PROBLEM → Only the lines from the top of the listing below to the line that has "the estimation performance." should be echoed, with both ends kept and pictures left out.

DATA EXCERPTS →
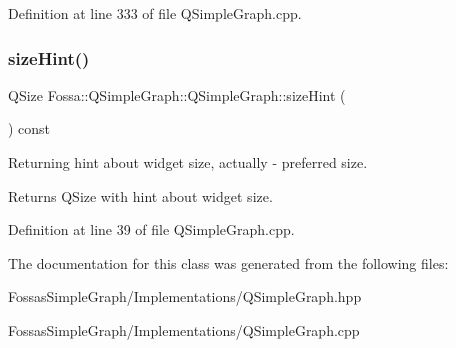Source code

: Definition at line 333 of file Q\+Simple\+Graph.\+cpp.

\mbox{\label{class_fossa_1_1_q_simple_graph_1_1_q_simple_graph_a7cc7465f2137a1d9f80425afec47faeb}} 
\subsubsection{\texorpdfstring{size\+Hint()}{sizeHint()}}
{\footnotesize\ttfamily Q\+Size Fossa\+::\+Q\+Simple\+Graph\+::\+Q\+Simple\+Graph\+::size\+Hint (\begin{DoxyParamCaption}{ }\end{DoxyParamCaption}) const}



Returning hint about widget size, actually -\/ preferred size. 

\begin{DoxyReturn}{Returns}
Q\+Size with hint about widget size. 
\end{DoxyReturn}


Definition at line 39 of file Q\+Simple\+Graph.\+cpp.



The documentation for this class was generated from the following files\+:\begin{DoxyCompactItemize}
\item 
Fossas\+Simple\+Graph/\+Implementations/Q\+Simple\+Graph.\+hpp\item 
Fossas\+Simple\+Graph/\+Implementations/Q\+Simple\+Graph.\+cpp\end{DoxyCompactItemize}
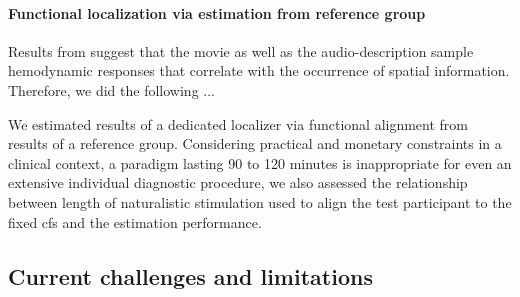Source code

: \paragraph{Functional localization via estimation from reference group}


%
Results from \citet{haeusler2022processing} suggest that the movie as well as
the audio-description sample hemodynamic responses that correlate with the
occurrence of spatial information.
%
Therefore, we did the following ...

We estimated results of a dedicated localizer \citep{sengupta2016extension} via
functional alignment from results of a reference group.
Considering practical and monetary constraints in a clinical context, a paradigm
lasting 90 to 120 minutes is inappropriate for even an extensive individual
diagnostic procedure, we also assessed the relationship between length of
naturalistic stimulation used to align the test participant to the fixed
\ac{cfs} and the estimation performance.



\subsection{Current challenges and limitations}


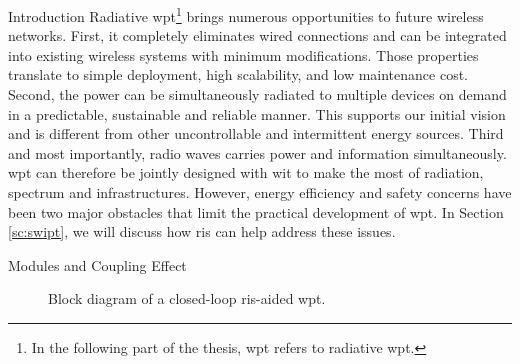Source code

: \begin{section}{}
\begin{subsection}{Introduction}
		Radiative \gls{wpt}\footnote{In the following part of the thesis, \gls{wpt} refers to radiative \gls{wpt}.} brings numerous opportunities to future wireless networks.
		First, it completely eliminates wired connections and can be integrated into existing wireless systems with minimum modifications.
		Those properties translate to simple deployment, high scalability, and low maintenance cost.
		Second, the power can be simultaneously radiated to multiple devices on demand in a predictable, sustainable and reliable manner.
		This supports our initial vision and is different from other uncontrollable and intermittent energy sources.
		Third and most importantly, radio waves carries power and information simultaneously.
		\gls{wpt} can therefore be jointly designed with \gls{wit} to make the most of radiation, spectrum and infrastructures.
		However, energy efficiency and safety concerns have been two major obstacles that limit the practical development of \gls{wpt}.
		In Section \ref{sc:swipt}, we will discuss how \gls{ris} can help address these issues.
	\end{subsection}

	\begin{subsection}{Modules and Coupling Effect}
		\begin{figure}[H]
			\centering
			\resizebox{\columnwidth}{!}{
				
			}
			\caption{Block diagram of a closed-loop \gls{ris}-aided \gls{wpt}.}
			\label{fg:wpt_architecture}
		\end{figure}


\end{subsection}
\end{section}
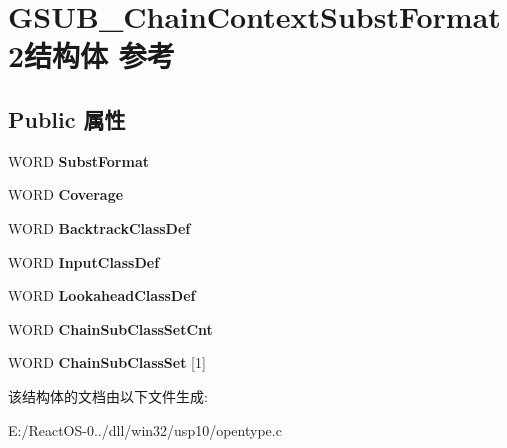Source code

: \hypertarget{struct_g_s_u_b___chain_context_subst_format2}{}\section{G\+S\+U\+B\+\_\+\+Chain\+Context\+Subst\+Format2结构体 参考}
\label{struct_g_s_u_b___chain_context_subst_format2}
\subsection*{Public 属性}
\begin{DoxyCompactItemize}
\item 
\mbox{\label{struct_g_s_u_b___chain_context_subst_format2_a159e31d67d13f1d2c6b2f9037da0ea80}} 
W\+O\+RD {\bfseries Subst\+Format}
\item 
\mbox{\label{struct_g_s_u_b___chain_context_subst_format2_afb91f33176e57134f090a99237fd4273}} 
W\+O\+RD {\bfseries Coverage}
\item 
\mbox{\label{struct_g_s_u_b___chain_context_subst_format2_a2689bb25b4b8cb19ddeac5a89cb35f0a}} 
W\+O\+RD {\bfseries Backtrack\+Class\+Def}
\item 
\mbox{\label{struct_g_s_u_b___chain_context_subst_format2_ae9524ad0f59fcd485a3891dabf6ce0c6}} 
W\+O\+RD {\bfseries Input\+Class\+Def}
\item 
\mbox{\label{struct_g_s_u_b___chain_context_subst_format2_a25a02a7502a48578f6a4a627132fb8af}} 
W\+O\+RD {\bfseries Lookahead\+Class\+Def}
\item 
\mbox{\label{struct_g_s_u_b___chain_context_subst_format2_ac9274f9d1194eb25d1d5bdad3616ecdc}} 
W\+O\+RD {\bfseries Chain\+Sub\+Class\+Set\+Cnt}
\item 
\mbox{\label{struct_g_s_u_b___chain_context_subst_format2_aa96c18ba84ba1d7320d94c6b8afe2e53}} 
W\+O\+RD {\bfseries Chain\+Sub\+Class\+Set} \mbox{[}1\mbox{]}
\end{DoxyCompactItemize}


该结构体的文档由以下文件生成\+:\begin{DoxyCompactItemize}
\item 
E\+:/\+React\+O\+S-\/0../dll/win32/usp10/opentype.\+c\end{DoxyCompactItemize}
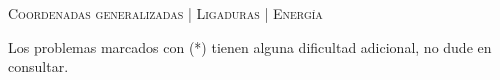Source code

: \documentclass[11pt, spanish, a4paper, twoside]{article}
\begin{document}
\begin{center}
  \textsc{\large Coordenadas generalizadas | Ligaduras | Energía}
\end{center}

\noindent
Los problemas marcados con (*) tienen alguna dificultad adicional, no dude en consultar.
\begin{enumerate}







\end{enumerate}
\end{document}
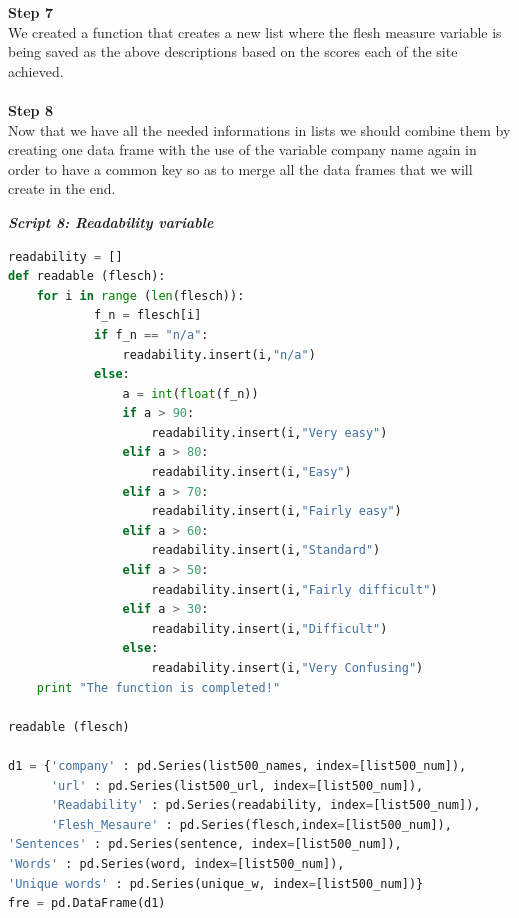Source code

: \documentclass{article}
\begin{document}
\textbf{Step 7} \\
We created a function that creates a new list where the flesh measure variable is being saved as the above descriptions based on the scores each of the site achieved.\\\\
\textbf{Step 8} \\
Now that we have all the needed informations in lists we should combine them by creating one data frame with the use of the variable company name again in order to have a common key so as to merge all the data frames that we will create in the end.
\begin{center}
\textit{\textbf{Script 8: Readability variable}}
\end{center}
\begin{lstlisting}[language=Python]
readability = []
def readable (flesch):
    for i in range (len(flesch)):
            f_n = flesch[i]
            if f_n == "n/a":
                readability.insert(i,"n/a")                
            else:
                a = int(float(f_n))
                if a > 90:    
                    readability.insert(i,"Very easy")                    
                elif a > 80:
                    readability.insert(i,"Easy")
                elif a > 70:
                    readability.insert(i,"Fairly easy")
                elif a > 60:
                    readability.insert(i,"Standard")
                elif a > 50:
                    readability.insert(i,"Fairly difficult")
                elif a > 30:
                    readability.insert(i,"Difficult")
                else:
                    readability.insert(i,"Very Confusing")                    
    print "The function is completed!"

readable (flesch)

d1 = {'company' : pd.Series(list500_names, index=[list500_num]),
      'url' : pd.Series(list500_url, index=[list500_num]),
      'Readability' : pd.Series(readability, index=[list500_num]),
      'Flesh_Mesaure' : pd.Series(flesch,index=[list500_num]),
'Sentences' : pd.Series(sentence, index=[list500_num]),
'Words' : pd.Series(word, index=[list500_num]),
'Unique words' : pd.Series(unique_w, index=[list500_num])}
fre = pd.DataFrame(d1)    
\end{lstlisting}
\end{document}
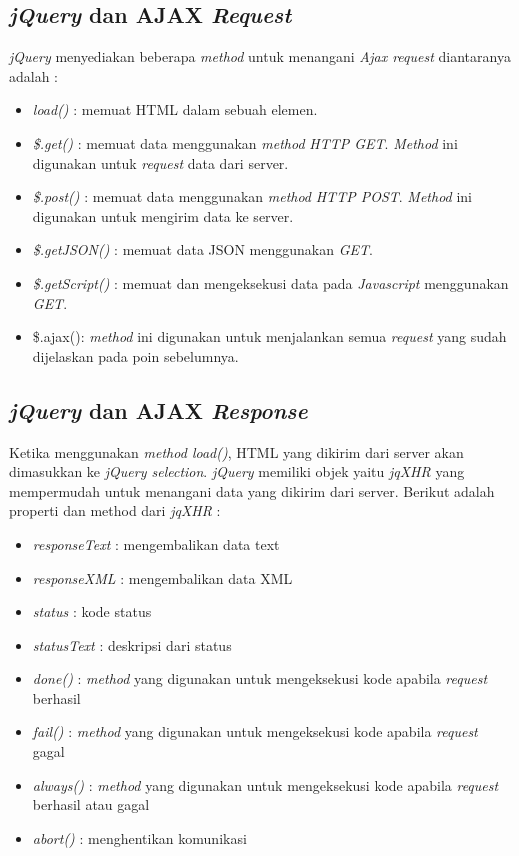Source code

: \subsection{\textit{jQuery} dan AJAX \textit{Request}}
\textit{jQuery} menyediakan beberapa \textit{method} untuk menangani \textit{Ajax request} diantaranya adalah :

\begin{itemize}
	\item \textit{load()} : memuat HTML dalam sebuah elemen.
	\item \textit{\$.get()} : memuat data menggunakan \textit{method} \textit{HTTP GET}. \textit{Method} ini digunakan untuk \textit{request} data dari server.
	\item \textit{\$.post()} : memuat data menggunakan \textit{method} \textit{HTTP POST}. \textit{Method} ini digunakan untuk mengirim data ke server.
	\item \textit{\$.getJSON()} : memuat data JSON menggunakan \textit{GET}. 
	\item \textit{\$.getScript()} : memuat dan mengeksekusi data pada \textit{Javascript} menggunakan \textit{GET}.
	\item \$.ajax(): \textit{method} ini digunakan untuk menjalankan semua \textit{request} yang sudah dijelaskan pada poin sebelumnya. 
\end{itemize}

\subsection{\textit{jQuery} dan AJAX \textit{Response}}
Ketika menggunakan \textit{method load()}, HTML yang dikirim dari server akan dimasukkan ke \textit{jQuery selection}. \textit{jQuery} memiliki objek yaitu \textit{jqXHR} yang mempermudah untuk menangani data yang dikirim dari server. Berikut adalah properti dan method dari \textit{jqXHR} :

\begin{itemize}
	\item \textit{responseText} : mengembalikan data text
	\item \textit{responseXML} : mengembalikan data XML
	\item \textit{status} : kode status
	\item \textit{statusText} : deskripsi dari status
	\item \textit{done()} : \textit{method} yang digunakan untuk mengeksekusi kode apabila \textit{request} berhasil
	\item \textit{fail()} : \textit{method} yang digunakan untuk mengeksekusi kode apabila \textit{request} gagal
	\item \textit{always()} : \textit{method} yang digunakan untuk mengeksekusi kode apabila \textit{request} berhasil atau gagal
	\item \textit{abort()} : menghentikan komunikasi
\end{itemize}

REPLY →
Source code

: Definition at line 333 of file Q\+Simple\+Graph.\+cpp.

\mbox{\label{class_fossa_1_1_q_simple_graph_1_1_q_simple_graph_a7cc7465f2137a1d9f80425afec47faeb}} 
\subsubsection{\texorpdfstring{size\+Hint()}{sizeHint()}}
{\footnotesize\ttfamily Q\+Size Fossa\+::\+Q\+Simple\+Graph\+::\+Q\+Simple\+Graph\+::size\+Hint (\begin{DoxyParamCaption}{ }\end{DoxyParamCaption}) const}



Returning hint about widget size, actually -\/ preferred size. 

\begin{DoxyReturn}{Returns}
Q\+Size with hint about widget size. 
\end{DoxyReturn}


Definition at line 39 of file Q\+Simple\+Graph.\+cpp.



The documentation for this class was generated from the following files\+:\begin{DoxyCompactItemize}
\item 
Fossas\+Simple\+Graph/\+Implementations/Q\+Simple\+Graph.\+hpp\item 
Fossas\+Simple\+Graph/\+Implementations/Q\+Simple\+Graph.\+cpp\end{DoxyCompactItemize}
Source code

: \paragraph{Functional localization via estimation from reference group}


%
Results from \citet{haeusler2022processing} suggest that the movie as well as
the audio-description sample hemodynamic responses that correlate with the
occurrence of spatial information.
%
Therefore, we did the following ...

We estimated results of a dedicated localizer \citep{sengupta2016extension} via
functional alignment from results of a reference group.
Considering practical and monetary constraints in a clinical context, a paradigm
lasting 90 to 120 minutes is inappropriate for even an extensive individual
diagnostic procedure, we also assessed the relationship between length of
naturalistic stimulation used to align the test participant to the fixed
\ac{cfs} and the estimation performance.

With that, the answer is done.